> EXERCISE INSTRUCTIONS:
All of the data should be copied exactly, with the pictures left out.

Document images with source code
━━━
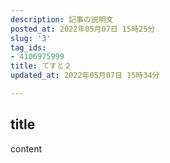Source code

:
 ```yaml
---
description: 記事の説明文
posted_at: 2022年05月07日 15時25分
slug: '3'
tag_ids:
- 4106975999
title: てすと２
updated_at: 2022年05月07日 15時34分

---
```

## title
content

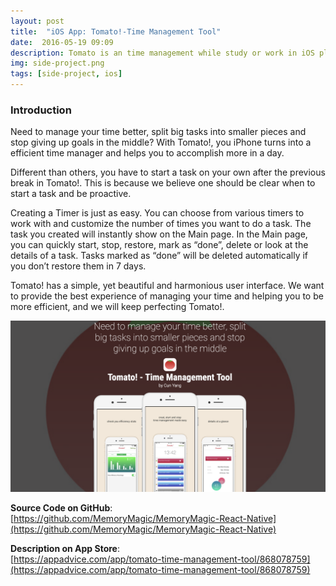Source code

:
 ```yaml
---
layout: post
title:  "iOS App: Tomato!-Time Management Tool"
date:  2016-05-19 09:09
description: Tomato is an time management while study or work in iOS platform, with Tomato, you iPhone turns into a efficient time manager and helps you to accomplish more in a day.  
img: side-project.png
tags: [side-project, ios]
---
```


### Introduction
Need to manage your time better, split big tasks into smaller pieces and stop giving up goals in the middle? With Tomato!, you iPhone turns into a efficient time manager and helps you to accomplish more in a day.

Different than others, you have to start a task on your own after the previous break in Tomato!. This is because we believe one should be clear when to start a task and be proactive.

Creating a Timer is just as easy. You can choose from various timers to work with and customize the number of times you want to do a task. The task you created will instantly show on the Main page. In the Main page, you can quickly start, stop, restore, mark as “done”, delete or look at the details of a task. Tasks marked as “done” will be deleted automatically if you don’t restore them in 7 days.

Tomato! has a simple, yet beautiful and harmonious user interface. We want to provide the best experience of managing your time and helping you to be more efficient, and we will keep perfecting Tomato!.

![screenshot](/assets/img/side-project/tomato/screenshot.png)


**Source Code on GitHub**:<br>
[https://github.com/MemoryMagic/MemoryMagic-React-Native](https://github.com/MemoryMagic/MemoryMagic-React-Native)

**Description on App Store**:<br>
[https://appadvice.com/app/tomato-time-management-tool/868078759](https://appadvice.com/app/tomato-time-management-tool/868078759)
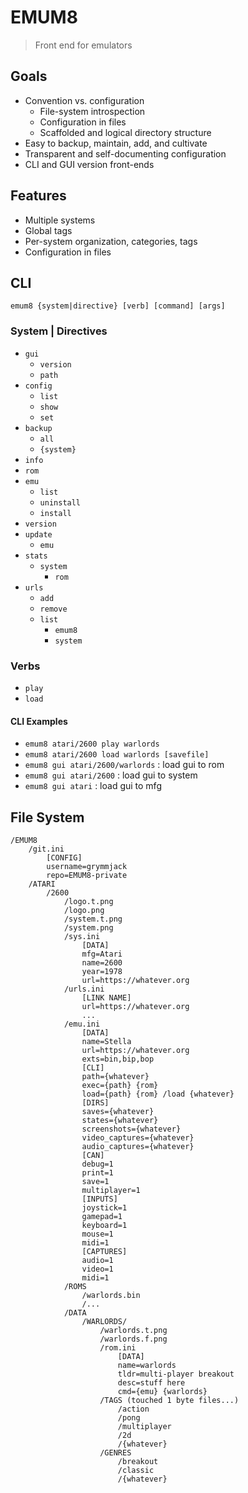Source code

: # EMUM8
> Front end for emulators

## Goals
- Convention vs. configuration
    - File-system introspection
    - Configuration in files
    - Scaffolded and logical directory structure
- Easy to backup, maintain, add, and cultivate
- Transparent and self-documenting configuration
- CLI and GUI version front-ends

## Features
- Multiple systems
- Global tags
- Per-system organization, categories, tags 
- Configuration in files

## CLI
`emum8 {system|directive} [verb] [command] [args]`

### System | Directives
- `gui`
     - `version`
     - `path`
- `config`
    - `list`
    - `show`
    - `set`
- `backup`
    - `all`
    - `{system}`
- `info`
- `rom` 
- `emu`
    - `list`
    - `uninstall`
    - `install`
- `version`
- `update`
    - `emu`
- `stats`
    - `system`
        - `rom`
- `urls`
    - `add`
    - `remove`
    - `list`
        - `emum8`
        - `system`

### Verbs
- `play`
- `load`

#### CLI Examples
- `emum8 atari/2600 play warlords`
- `emum8 atari/2600 load warlords [savefile]`
- `emum8 gui atari/2600/warlords` : load gui to rom
- `emum8 gui atari/2600` : load gui to system
- `emum8 gui atari` : load gui to mfg


## File System
```
/EMUM8
    /git.ini
        [CONFIG]
        username=grymmjack
        repo=EMUM8-private
    /ATARI
        /2600
            /logo.t.png
            /logo.png
            /system.t.png
            /system.png
            /sys.ini
                [DATA]
                mfg=Atari
                name=2600
                year=1978
                url=https://whatever.org
            /urls.ini
                [LINK NAME]
                url=https://whatever.org
                ...
            /emu.ini
                [DATA]
                name=Stella
                url=https://whatever.org
                exts=bin,bip,bop
                [CLI]
                path={whatever}
                exec={path} {rom}
                load={path} {rom} /load {whatever}
                [DIRS]
                saves={whatever}
                states={whatever}
                screenshots={whatever}
                video_captures={whatever}
                audio_captures={whatever}
                [CAN]
                debug=1
                print=1
                save=1
                multiplayer=1
                [INPUTS]
                joystick=1
                gamepad=1
                keyboard=1
                mouse=1
                midi=1
                [CAPTURES]
                audio=1
                video=1
                midi=1
            /ROMS
                /warlords.bin
                /...
            /DATA
                /WARLORDS/
                    /warlords.t.png
                    /warlords.f.png
                    /rom.ini
                        [DATA]
                        name=warlords
                        tldr=multi-player breakout
                        desc=stuff here
                        cmd={emu} {warlords}
                    /TAGS (touched 1 byte files...)
                        /action 
                        /pong
                        /multiplayer
                        /2d
                        /{whatever}
                    /GENRES
                        /breakout
                        /classic
                        /{whatever}
```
━━━
> EXERCISE SOLUTION:
Source code

:
 ```yaml
---
description: 記事の説明文
posted_at: 2022年05月07日 15時25分
slug: '3'
tag_ids:
- 4106975999
title: てすと２
updated_at: 2022年05月07日 15時34分

---
```

## title
content

Source code

:
 ```yaml
---
layout: post
title:  "iOS App: Tomato!-Time Management Tool"
date:  2016-05-19 09:09
description: Tomato is an time management while study or work in iOS platform, with Tomato, you iPhone turns into a efficient time manager and helps you to accomplish more in a day.  
img: side-project.png
tags: [side-project, ios]
---
```


### Introduction
Need to manage your time better, split big tasks into smaller pieces and stop giving up goals in the middle? With Tomato!, you iPhone turns into a efficient time manager and helps you to accomplish more in a day.

Different than others, you have to start a task on your own after the previous break in Tomato!. This is because we believe one should be clear when to start a task and be proactive.

Creating a Timer is just as easy. You can choose from various timers to work with and customize the number of times you want to do a task. The task you created will instantly show on the Main page. In the Main page, you can quickly start, stop, restore, mark as “done”, delete or look at the details of a task. Tasks marked as “done” will be deleted automatically if you don’t restore them in 7 days.

Tomato! has a simple, yet beautiful and harmonious user interface. We want to provide the best experience of managing your time and helping you to be more efficient, and we will keep perfecting Tomato!.

![screenshot](/assets/img/side-project/tomato/screenshot.png)


**Source Code on GitHub**:<br>
[https://github.com/MemoryMagic/MemoryMagic-React-Native](https://github.com/MemoryMagic/MemoryMagic-React-Native)

**Description on App Store**:<br>
[https://appadvice.com/app/tomato-time-management-tool/868078759](https://appadvice.com/app/tomato-time-management-tool/868078759)
Source code

: # EMUM8
> Front end for emulators

## Goals
- Convention vs. configuration
    - File-system introspection
    - Configuration in files
    - Scaffolded and logical directory structure
- Easy to backup, maintain, add, and cultivate
- Transparent and self-documenting configuration
- CLI and GUI version front-ends

## Features
- Multiple systems
- Global tags
- Per-system organization, categories, tags 
- Configuration in files

## CLI
`emum8 {system|directive} [verb] [command] [args]`

### System | Directives
- `gui`
     - `version`
     - `path`
- `config`
    - `list`
    - `show`
    - `set`
- `backup`
    - `all`
    - `{system}`
- `info`
- `rom` 
- `emu`
    - `list`
    - `uninstall`
    - `install`
- `version`
- `update`
    - `emu`
- `stats`
    - `system`
        - `rom`
- `urls`
    - `add`
    - `remove`
    - `list`
        - `emum8`
        - `system`

### Verbs
- `play`
- `load`

#### CLI Examples
- `emum8 atari/2600 play warlords`
- `emum8 atari/2600 load warlords [savefile]`
- `emum8 gui atari/2600/warlords` : load gui to rom
- `emum8 gui atari/2600` : load gui to system
- `emum8 gui atari` : load gui to mfg


## File System
```
/EMUM8
    /git.ini
        [CONFIG]
        username=grymmjack
        repo=EMUM8-private
    /ATARI
        /2600
            /logo.t.png
            /logo.png
            /system.t.png
            /system.png
            /sys.ini
                [DATA]
                mfg=Atari
                name=2600
                year=1978
                url=https://whatever.org
            /urls.ini
                [LINK NAME]
                url=https://whatever.org
                ...
            /emu.ini
                [DATA]
                name=Stella
                url=https://whatever.org
                exts=bin,bip,bop
                [CLI]
                path={whatever}
                exec={path} {rom}
                load={path} {rom} /load {whatever}
                [DIRS]
                saves={whatever}
                states={whatever}
                screenshots={whatever}
                video_captures={whatever}
                audio_captures={whatever}
                [CAN]
                debug=1
                print=1
                save=1
                multiplayer=1
                [INPUTS]
                joystick=1
                gamepad=1
                keyboard=1
                mouse=1
                midi=1
                [CAPTURES]
                audio=1
                video=1
                midi=1
            /ROMS
                /warlords.bin
                /...
            /DATA
                /WARLORDS/
                    /warlords.t.png
                    /warlords.f.png
                    /rom.ini
                        [DATA]
                        name=warlords
                        tldr=multi-player breakout
                        desc=stuff here
                        cmd={emu} {warlords}
                    /TAGS (touched 1 byte files...)
                        /action 
                        /pong
                        /multiplayer
                        /2d
                        /{whatever}
                    /GENRES
                        /breakout
                        /classic
                        /{whatever}
```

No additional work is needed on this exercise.